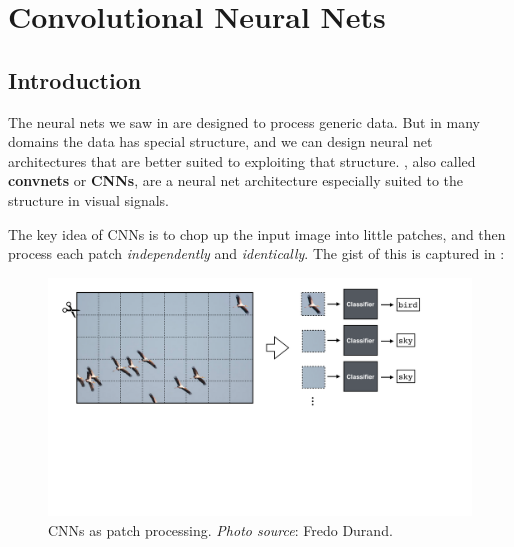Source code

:\chapter{Convolutional Neural Nets}
\label{chapter:convolutional_neural_nets}

\section{Introduction}

The neural nets we saw in \chap{\ref{chapter:neural_nets}} are designed to process generic data. But in many domains the data has special structure, and we can design neural net architectures that are better suited to exploiting that structure. , also called {\bf convnets} or {\bf CNNs}, are a neural net architecture especially suited to the structure in visual signals.



The key idea of CNNs is to chop up the input image into little patches, and then process each patch \textit{independently} and \textit{identically}. The gist of this is captured in \fig{\ref{fig:convolutional_neural_nets:CNNs_as_patch_processing}}:
\vspace{-0.2cm}
\begin{figure}[h]
\centerline{
    \includegraphics[width=0.95\linewidth]{./figures/convolutional_neural_nets/CNNs_as_patch_processing.pdf}}
    \caption{CNNs as patch processing. {\em Photo source}: Fredo Durand.}
    \label{fig:convolutional_neural_nets:CNNs_as_patch_processing}
\end{figure}
\vspace{-0.2cm}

────

Directions: Your answer must be an exact reproduction of all entries, containing no pictures.

Task response:
Source code

:\chapter{Convolutional Neural Nets}
\label{chapter:convolutional_neural_nets}

\section{Introduction}

The neural nets we saw in \chap{\ref{chapter:neural_nets}} are designed to process generic data. But in many domains the data has special structure, and we can design neural net architectures that are better suited to exploiting that structure. , also called {\bf convnets} or {\bf CNNs}, are a neural net architecture especially suited to the structure in visual signals.



The key idea of CNNs is to chop up the input image into little patches, and then process each patch \textit{independently} and \textit{identically}. The gist of this is captured in \fig{\ref{fig:convolutional_neural_nets:CNNs_as_patch_processing}}:
\vspace{-0.2cm}
\begin{figure}[h]
\centerline{
    \includegraphics[width=0.95\linewidth]{./figures/convolutional_neural_nets/CNNs_as_patch_processing.pdf}}
    \caption{CNNs as patch processing. {\em Photo source}: Fredo Durand.}
    \label{fig:convolutional_neural_nets:CNNs_as_patch_processing}
\end{figure}
\vspace{-0.2cm}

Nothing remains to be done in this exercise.